Recitou passagens bíblicas e comparou a disputa pela prefeitura da cidade a um embate entre Davi, representado por ele, contra Golias, a esquerda.
No meio do caminho estariam Saul, que apesar de não ter sido dito explicitamente, era uma referência ao ex-presidente Jair Bolsonaro (PL), e Eliabe, nome a quem já atribuiu a Malafaia.
— A gente tem perdido uma guerra cultural em que parece que esse país não é cristão. Nós, que somos a maioria, em vez de defendermos uns aos outros, nos apegamos muito a diferenças ou a falhas que acabamos cometendo e culturalmente deixamos que pessoas que gritam mais alto dominem sobre nós — declarou o candidato. — Em todas as camadas da sociedade têm um cristão e ele precisa se manifestar, porque a gente precisa colocar esses comunistas para correr. Da minha parte, vocês nunca vão ver eu rachar a direita ou o lado conservador, de maneira nenhuma.
A respeito de Bolsonaro, Marçal repetiu argumentos anteriores de que ele teria se curvado a Valdemar Costa Neto, presidente do PL, e precisou dar a palavra de apoio a Nunes.
Depois de se declarar evangélico na live e lembrar que foi batizado aos 11 anos, na Igreja Videira, em Goiânia (GO), defendeu a criação de partidos religiosos sob o argumento de que o “processo de evangelização” do Brasil não teria sido acompanhado pela tomada “dos nossos lugares na sociedade”, supostamente deixando “esses canalhas, comunistas governarem”.
— Estamos diante de um cenário absurdo, tentando ressuscitar um Frankestein. E aqui tenho que deixar um alerta: não vou expor neste primeiro momento, mas pastores estão recebendo dinheiro pesado da prefeitura de São Paulo com suas empresas, rádios, canais de TV e outorgas que lideram, para me atacar. Eu não me importo com você receber seu dinheiro e fazer o que quiser com a sua comunidade, mas eu vou trazer o nome de todos que estão atrás de cargos, de dinheiro público, para me atacar, porque isso é uma grande vergonha. Já tenho os nomes, não vou entrar nessa discussão, mas caso continuem nessa linha eu vou trazer no próximo encontro.

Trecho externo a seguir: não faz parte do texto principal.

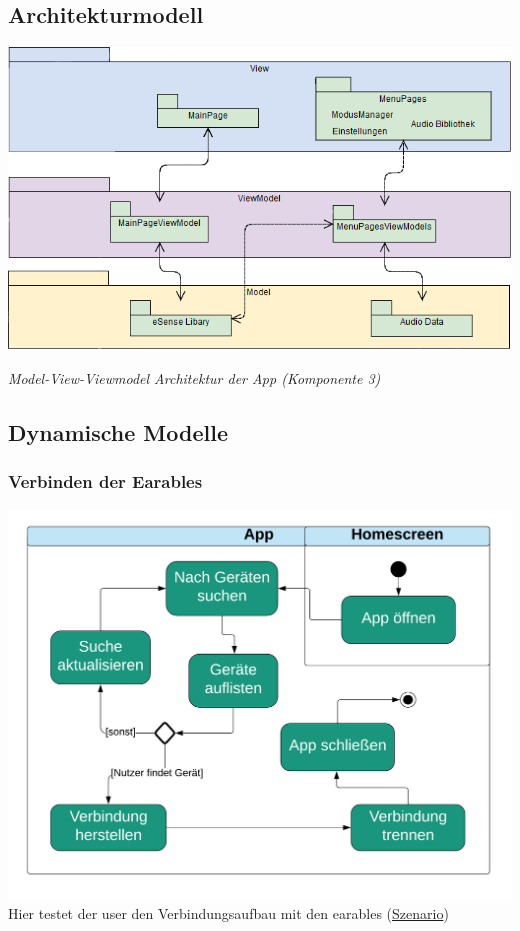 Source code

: \documentclass[../pflichtenheft.tex]{subfiles}
\begin{document}
	\subsection{Architekturmodell}
		\vspace{10mm}
		\includegraphics[page=1,width=400pt,keepaspectratio]{../graphics/UML/eSensePackageDiagram.png}
		\begin{center}
			\textit{Model-View-Viewmodel Architektur der App (Komponente 3)}
		\end{center}
		\subsection{Dynamische Modelle}
		\subsubsection{Verbinden der Earables}
		\label{sec:verbinden}
			\includegraphics[page=1,width=400pt,keepaspectratio]{../graphics/UML/Verbinden_der_Earables.png}
			Hier testet der \Gls{user} den Verbindungsaufbau mit den \Gls{earable}s (\hyperref[sec:verbindenS]{Szenario})
\end{document}
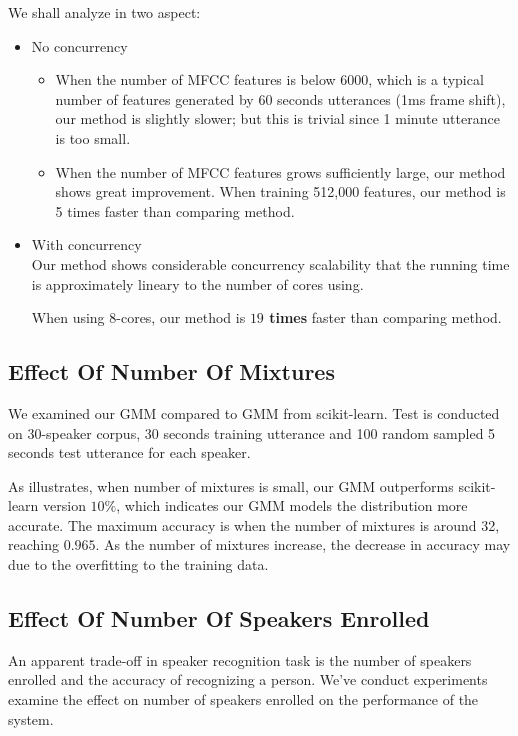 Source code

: We shall analyze in two aspect:
\begin{itemize}
	\item No concurrency \\
		\begin{itemize}
			\item When the number of MFCC features is below 6000, which is a typical
				number of features generated by 60 seconds utterances (1ms frame shift),
				our method is slightly slower; but this is trivial since
				1 minute utterance is too small.
			\item When the number of MFCC features grows sufficiently large, our method
				shows great improvement. When training 512,000 features, our method
				is 5 times faster than comparing method.
		\end{itemize}
	\item With concurrency \\
		Our method shows considerable concurrency scalability that the running time
		is approximately lineary to the number of cores using.

		When using 8-cores, our method is \textbf{$19$ times} faster than comparing
		method.
\end{itemize}


\subsection{Effect Of Number Of Mixtures}
We examined our GMM compared to GMM from scikit-learn.
Test is conducted on 30-speaker corpus, 30 seconds training utterance
and 100 random sampled 5 seconds test utterance for each speaker.

As  illustrates, when number of mixtures is small,
our GMM outperforms scikit-learn version $10\%$, which indicates our
GMM models the distribution more accurate. The maximum accuracy
is when the number of mixtures is around 32, reaching $0.965$. As
the number of mixtures increase, the decrease in accuracy
may due to the overfitting to the training data.

\subsection{Effect Of Number Of Speakers Enrolled}
An apparent trade-off in speaker recognition task is the number of speakers
enrolled and the accuracy of recognizing a person. We've conduct experiments
examine the effect on number of speakers enrolled on the performance of the
system.

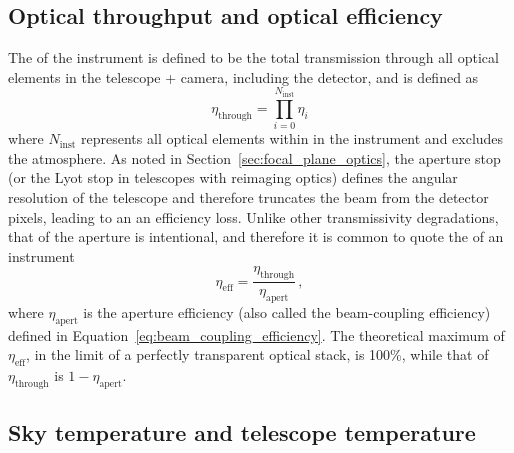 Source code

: 
\subsection{Optical throughput and optical efficiency}
\label{sec:sensitivity_optical_throughput_optical_efficiency}

The  of the instrument is defined to be the total transmission through all optical elements in the telescope + camera, including the detector, and is defined as
\begin{equation}
    \eta_{\mathrm{through}} = \prod_{i=0}^{N_{\mathrm{inst}}} \eta_{i}
    \label{eq:throughput}
\end{equation}
where $N_{\mathrm{inst}}$ represents all optical elements within in the instrument and excludes the atmosphere. As noted in Section~\ref{sec:focal_plane_optics}, the aperture stop (or the Lyot stop in telescopes with reimaging optics) defines the angular resolution of the telescope and therefore truncates the beam from the detector pixels, leading to an an efficiency loss. Unlike other transmissivity degradations, that of the aperture is intentional, and therefore it is common to quote the  of an instrument
\begin{equation}
    \eta_{\mathrm{eff}} = \frac{\eta_{\mathrm{through}}}{\eta_{\mathrm{apert}}} \, ,
    \label{eq:optical_efficiency}
\end{equation}
where $\eta_{\mathrm{apert}}$ is the aperture efficiency (also called the beam-coupling efficiency) defined in Equation~\ref{eq:beam_coupling_efficiency}. The theoretical maximum of $\eta_{\mathrm{eff}}$, in the limit of a perfectly transparent optical stack, is 100\%, while that of $\eta_{\mathrm{through}}$ is $1 - \eta_{\mathrm{apert}}$.


\subsection{Sky temperature and telescope temperature}
\label{sec:sensitivity_telescope_temperature_sky_temperature}

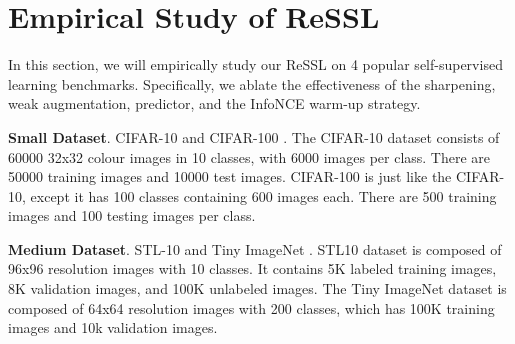 \documentclass{article}
\newcommand{\<}{\left\langle}
\renewcommand{\>}{\right\rangle}
\begin{document}
        
        
        
        
        
        
        
        
        






 \section{Empirical Study of ReSSL}
In this section, we will empirically study our ReSSL on 4 popular self-supervised learning benchmarks. Specifically, we ablate the effectiveness of the sharpening, weak augmentation, predictor, and the InfoNCE warm-up strategy.

\textbf{Small Dataset}.
CIFAR-10 and CIFAR-100 \cite{cifar}. The CIFAR-10 dataset consists of 60000 32x32 colour images in 10 classes, with 6000 images per class. There are 50000 training images and 10000 test images. CIFAR-100 is just like the CIFAR-10, except it has 100 classes containing 600 images each. There are 500 training images and 100 testing images per class.

\textbf{Medium Dataset}.
STL-10 \cite{stl10} and Tiny ImageNet \cite{tinyImagenet}. STL10 \cite{stl10} dataset is composed of 96x96 resolution images with 10 classes. It contains 5K labeled training images, 8K validation images, and 100K unlabeled images. The Tiny ImageNet dataset is composed of 64x64 resolution images with 200 classes, which has 100K training images and 10k validation images.
\end{document}
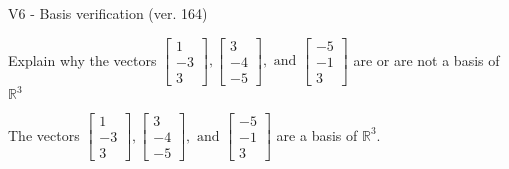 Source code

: \begin{exercise}
  \begin{exerciseTitle}V6 - Basis verification (ver. 164)\end{exerciseTitle}
  \begin{exerciseStatement}
    Explain why the vectors \(\left[\begin{array}{r}
1 \\
-3 \\
3
\end{array}\right] , \left[\begin{array}{r}
3 \\
-4 \\
-5
\end{array}\right] , \text{ and } \left[\begin{array}{r}
-5 \\
-1 \\
3
\end{array}\right]\) are or are not a basis of \(\mathbb{R}^3\)	


  \end{exerciseStatement}
  \begin{exerciseAnswer}
   The vectors \(\left[\begin{array}{r}
1 \\
-3 \\
3
\end{array}\right] , \left[\begin{array}{r}
3 \\
-4 \\
-5
\end{array}\right] , \text{ and } \left[\begin{array}{r}
-5 \\
-1 \\
3
\end{array}\right]\) 
  	 are  a basis of \(\mathbb{R}^3\).
  


  \end{exerciseAnswer}
\end{exercise} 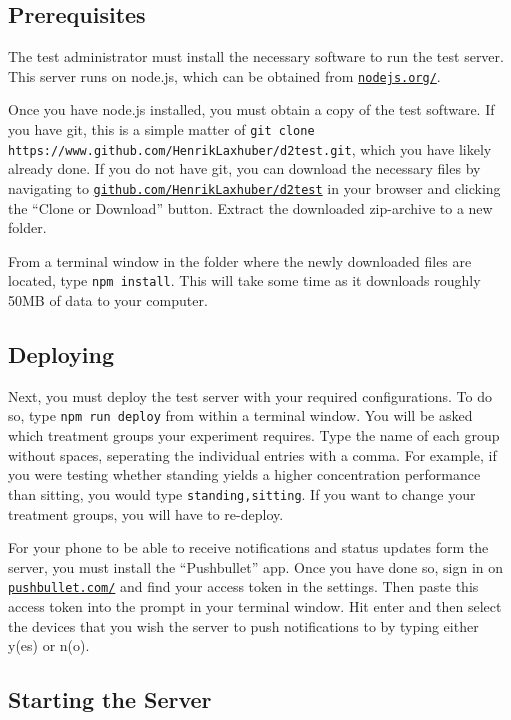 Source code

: \documentclass[a4paper,11pt,british,oneside]{article}
\begin{document}
\subsection{Prerequisites}
The test administrator must install the necessary software to run the test server. This server runs on node.js, which can be obtained from \href{https://nodejs.org/}{\nolinkurl{nodejs.org/}}.

Once you have node.js installed, you must obtain a copy of the test software. If you have git, this is a simple matter of \texttt{git clone \nolinkurl{https://www.github.com/HenrikLaxhuber/d2test.git}}, which you have likely already done. If you do not have git, you can download the necessary files by navigating to \href{https://www.github.com/HenrikLaxhuber/d2test}{\nolinkurl{github.com/HenrikLaxhuber/d2test}} in your browser and clicking the \enquote{Clone or Download} button. Extract the downloaded zip-archive to a new folder.

From a terminal window in the folder where the newly downloaded files are located, type \texttt{npm install}. This will take some time as it downloads roughly 50MB of data to your computer.

\subsection{Deploying}

Next, you must deploy the test server with your required configurations. To do so, type \texttt{npm run deploy} from within a terminal window. You will be asked which treatment groups your experiment requires. Type the name of each group without spaces, seperating the individual entries with a comma. For example, if you were testing whether standing yields a higher concentration performance than sitting, you would type \texttt{standing,sitting}. If you want to change your treatment groups, you will have to re-deploy.

For your phone to be able to receive notifications and status updates form the server, you must install the \enquote{Pushbullet} app. Once you have done so, sign in on \href{https://www.pushbullet.com/}{\nolinkurl{pushbullet.com/}} and find your access token in the settings. Then paste this access token into the prompt in your terminal window. Hit enter and then select the devices that you wish the server to push notifications to by typing either y(es) or n(o).

\subsection{Starting the Server}
\end{document}
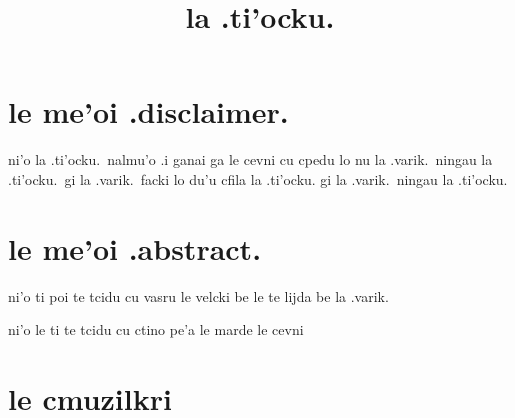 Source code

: \documentclass{report}
\title{la .ti'ocku.}
\begin{document}
\maketitle

\chapter{le me'oi .disclaimer.}
ni'o la .ti'ocku.\ nalmu'o  .i ganai ga le cevni cu cpedu lo nu la .varik.\ ningau la .ti'ocku.\ gi la .varik.\ facki lo du'u cfila la .ti'ocku. gi la .varik.\ ningau la .ti'ocku.

\chapter{le me'oi .abstract.}
ni'o ti poi te tcidu cu vasru le velcki be le te lijda be la .varik.

ni'o le ti te tcidu cu ctino pe'a le marde le cevni

\chapter{le cmuzilkri}
\end{document}
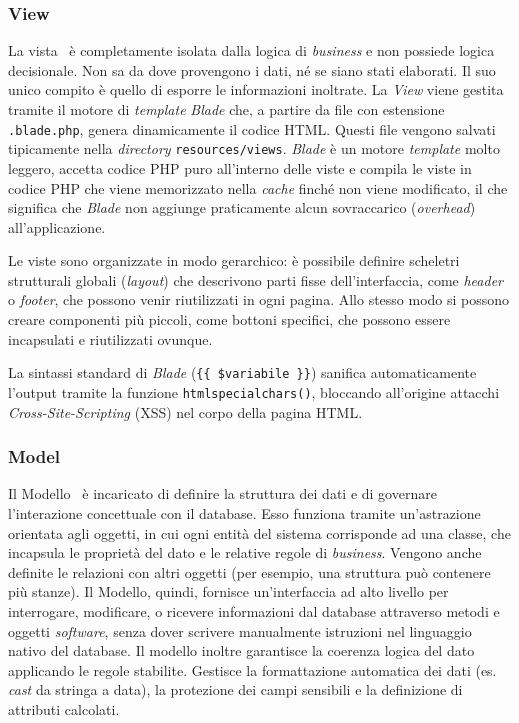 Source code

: \subsubsection*{View}
La vista~\autocite{Views} è completamente isolata dalla logica di \textit{business} e non possiede logica decisionale. Non sa da dove provengono i dati, né se siano stati elaborati. Il suo unico compito è quello di esporre le informazioni inoltrate.
La \textit{View} viene gestita tramite il motore di \textit{template} \textit{Blade} che, a partire da file con estensione \texttt{.blade.php}, genera dinamicamente il codice HTML. Questi file vengono salvati tipicamente nella \textit{directory} \texttt{resources/views}. \textit{Blade} è un motore \textit{template} molto leggero, accetta codice PHP puro all’interno delle viste e compila le viste in codice PHP che viene memorizzato nella \textit{cache} finché non viene modificato, il che significa che \textit{Blade} non aggiunge praticamente alcun sovraccarico (\textit{overhead}) all’applicazione.

Le viste sono organizzate in modo gerarchico: è possibile definire scheletri strutturali globali (\textit{layout}) che descrivono parti fisse dell’interfaccia, come \textit{header} o \textit{footer}, che possono venir riutilizzati in ogni pagina. Allo stesso modo si possono creare componenti più piccoli, come bottoni specifici, che possono essere incapsulati e riutilizzati ovunque.

La sintassi standard di \textit{Blade} (\texttt{\{\{ \$variabile \}\}}) sanifica automaticamente l'output tramite la funzione \texttt{htmlspecialchars()}, bloccando all’origine attacchi \textit{Cross-Site-Scripting} (XSS) nel corpo della pagina HTML. 

\subsubsection*{Model}
Il Modello~\autocite{Eloquent} è incaricato di definire la struttura dei dati e di governare l’interazione concettuale con il database. Esso funziona tramite un’astrazione orientata agli oggetti, in cui ogni entità del sistema corrisponde ad una classe, che incapsula le proprietà del dato e le relative regole di \textit{business}. Vengono anche definite le relazioni con altri oggetti (per esempio, una struttura può contenere più stanze). 
Il Modello, quindi, fornisce un’interfaccia ad alto livello per interrogare, modificare, o ricevere informazioni dal database attraverso metodi e oggetti \textit{software}, senza dover scrivere manualmente istruzioni nel linguaggio nativo del database.  
Il modello inoltre garantisce la coerenza logica del dato applicando le regole stabilite. Gestisce la formattazione automatica dei dati (es. \textit{cast} da stringa a data), la protezione dei campi sensibili e la definizione di attributi calcolati. 

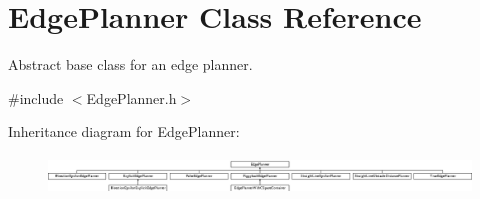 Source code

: \section{Edge\+Planner Class Reference}
\label{classEdgePlanner}


Abstract base class for an edge planner.  




{\ttfamily \#include $<$Edge\+Planner.\+h$>$}

Inheritance diagram for Edge\+Planner\+:\begin{figure}[H]
\begin{center}
\leavevmode
\includegraphics[height=1.043478cm]{classEdgePlanner}
\end{center}
\end{figure}
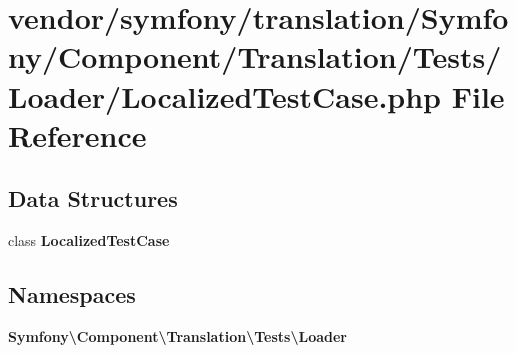 \section{vendor/symfony/translation/\+Symfony/\+Component/\+Translation/\+Tests/\+Loader/\+Localized\+Test\+Case.php File Reference}
\label{_localized_test_case_8php}
\subsection*{Data Structures}
\begin{DoxyCompactItemize}
\item 
class {\bf Localized\+Test\+Case}
\end{DoxyCompactItemize}
\subsection*{Namespaces}
\begin{DoxyCompactItemize}
\item 
 {\bf Symfony\textbackslash{}\+Component\textbackslash{}\+Translation\textbackslash{}\+Tests\textbackslash{}\+Loader}
\end{DoxyCompactItemize}
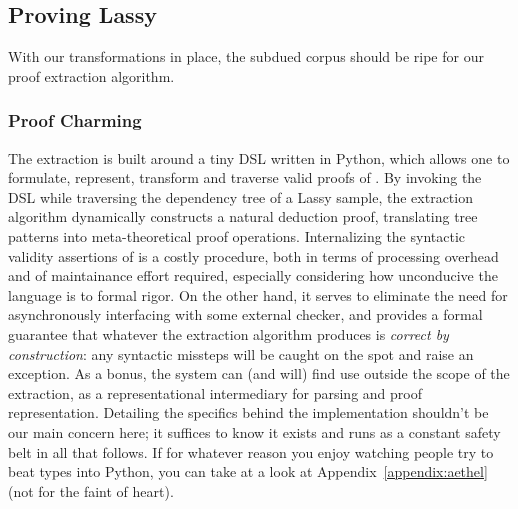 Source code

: \subsection{Proving Lassy}
With our transformations in place, the subdued corpus should be ripe for our proof extraction algorithm.

\subsubsection{Proof Charming}
The extraction is built around a tiny DSL written in Python, which allows one to formulate, represent, transform and traverse valid proofs of \NLPplus.
By invoking the DSL while traversing the dependency tree of a Lassy sample, the extraction algorithm dynamically constructs a natural deduction proof, translating tree patterns into meta-theoretical proof operations.
Internalizing the syntactic validity assertions of \NLPplus{} is a costly procedure, both in terms of processing overhead and of maintainance effort required, especially considering how unconducive the language is to formal rigor.
On the other hand, it serves to eliminate the need for asynchronously interfacing with some external checker, and provides a formal guarantee that whatever the extraction algorithm produces is \textit{correct by construction}: any syntactic missteps will be caught on the spot and raise an exception.
As a bonus, the system can (and will) find use outside the scope of the extraction, as a representational intermediary for parsing and proof representation.
Detailing the specifics behind the implementation shouldn't be our main concern here; it suffices to know it exists and runs as a constant safety belt in all that follows.
If for whatever reason you enjoy watching people try to beat types into Python, you can take at a look at Appendix~\ref{appendix:aethel} (not for the faint of heart).

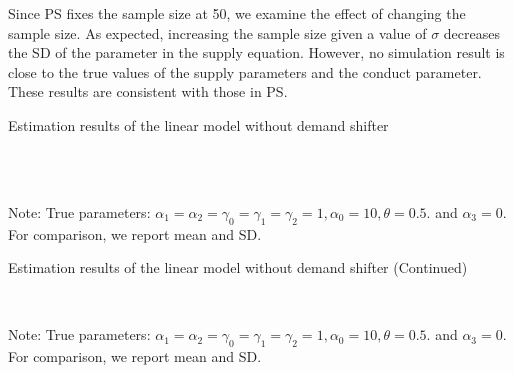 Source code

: \documentclass[11pt, a4paper]{article}
\begin{document}
Since PS fixes the sample size at 50, we examine the effect of changing the sample size.
As expected, increasing the sample size given a value of $\sigma$ decreases the SD of the parameter in the supply equation. 
However, no simulation result is close to the true values of the supply parameters and the conduct parameter. 
These results are consistent with those in PS.

\begin{table}[!htbp]
  \begin{center}
      \caption{Estimation results of the linear model without demand shifter}
      \label{tb:linear_linear_sigma_1_without_demand_shifter_y} 
      \subfloat[$\sigma=0.001$]{}\\
      \subfloat[$\sigma=0.5$]{}\\
  \end{center}\footnotesize
  Note: True parameters: $\alpha_1 = \alpha_2 =  \gamma_0 = \gamma_1 = \gamma_2  =  1, \alpha_0 = 10, \theta = 0.5.$ and $\alpha_3 =0$. For comparison, we report mean and SD.
\end{table} 

\begin{table}[!htbp]
  \ContinuedFloat
  \begin{center}
      \caption{Estimation results of the linear model without demand shifter (Continued)}
      \subfloat[$\sigma=1.0$]{}\\
    \subfloat[$\sigma=2.0$]{}
  \end{center}\footnotesize
  Note: True parameters: $\alpha_1 = \alpha_2 =  \gamma_0 = \gamma_1 = \gamma_2  =  1, \alpha_0 = 10, \theta = 0.5.$ and $\alpha_3 =0$. For comparison, we report mean and SD.
\end{table} 
\end{document}
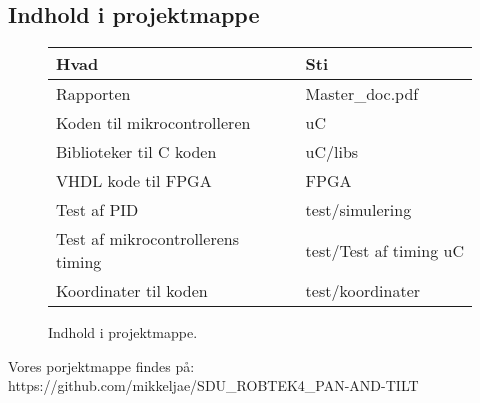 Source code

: \newpage

\tableofcontents
\listoffigures
\listoftables  

\subsection*{Indhold i projektmappe}
\begin{figure}[th!]
\centering
\begin{tabular}{l|l}
Hvad&Sti\\\hline
Rapporten&Master\_doc.pdf\\
Koden til mikrocontrolleren &uC\\
Biblioteker til C koden&uC/libs\\
VHDL kode til FPGA &FPGA\\
Test af PID &test/simulering\\
Test af mikrocontrollerens timing&test/Test af timing uC\\
Koordinater til koden &test/koordinater\\

\end{tabular}
\captionsetup{type=table, width=0.6\textwidth}
\caption*{Indhold i projektmappe. \label{tb:CD}}
\end{figure}

Vores porjektmappe findes på:  https://github.com/mikkeljae/SDU\_ROBTEK4\_PAN-AND-TILT


 \listoftodos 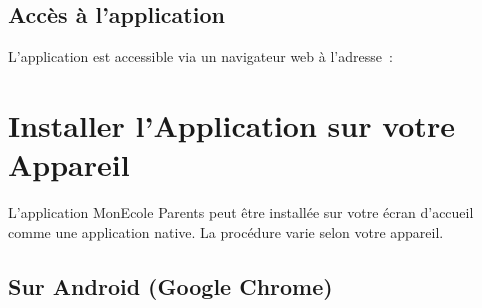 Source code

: \documentclass[12pt,a4paper]{report}
\begin{document}
\section{Acc\`es \`a l'application}

L'application est accessible via un navigateur web \`a l'adresse~:

\begin{center}
\end{center}

\newpage
\chapter{Installer l'Application sur votre Appareil}

L'application MonEcole Parents peut \^etre install\'ee sur votre \'ecran d'accueil comme une application native. La proc\'edure varie selon votre appareil.

\section{Sur Android (Google Chrome)}
\end{document}
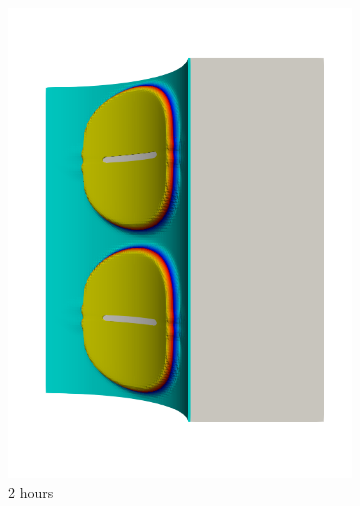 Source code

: \begin{figure}[!htb]
\begin{subfigure}[b]{0.2\textwidth}
    \includegraphics[width=\textwidth]{Chapter5/figures/spallation/seed_c_6}
    \caption{2 hours}
  \end{subfigure}
  \begin{subfigure}[b]{0.2\textwidth}
    \centering

\end{subfigure}
\end{figure}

Marçal disse no evento que não estava fazendo um “apelo religioso”, mas como cidadão, e disse que a sua candidatura seria um “milagre”.
Disse que é um “homem de oração, de ler a palavra todo dia, e de respeitar as instituições, tanto o Judiciário quanto as igrejas” para então defender que “não vai ser um religioso” que vai levar o Brasil a ser a “nação mais próspera da Terra”, mas um cristão sem cargo.
— Nunca na história de São Paulo um evangélico sentou na cadeira de prefeito. E a coisa mais louca que eu vejo é que pastores, por conta de dinheiro público, estão se levantando contra. A gente não tem que eleger um evangélico, mas alguém com capacidade de gestão — defendeu o candidato.
Pauta de costumes e choro
Antagonizando com o deputado federal Guilherme Boulos (PSOL), Marçal tentou convencer os líderes e membros de igrejas a doarem para a campanha, atuarem como voluntários e gravarem vídeos de apoio nas redes sociais.
Para engajá-los, investiu na cartilha conservadora, como supostas ameaças de fechamento de igrejas, algo amplamente explorado por Bolsonaro e políticos de extrema-direita em outras ocasiões.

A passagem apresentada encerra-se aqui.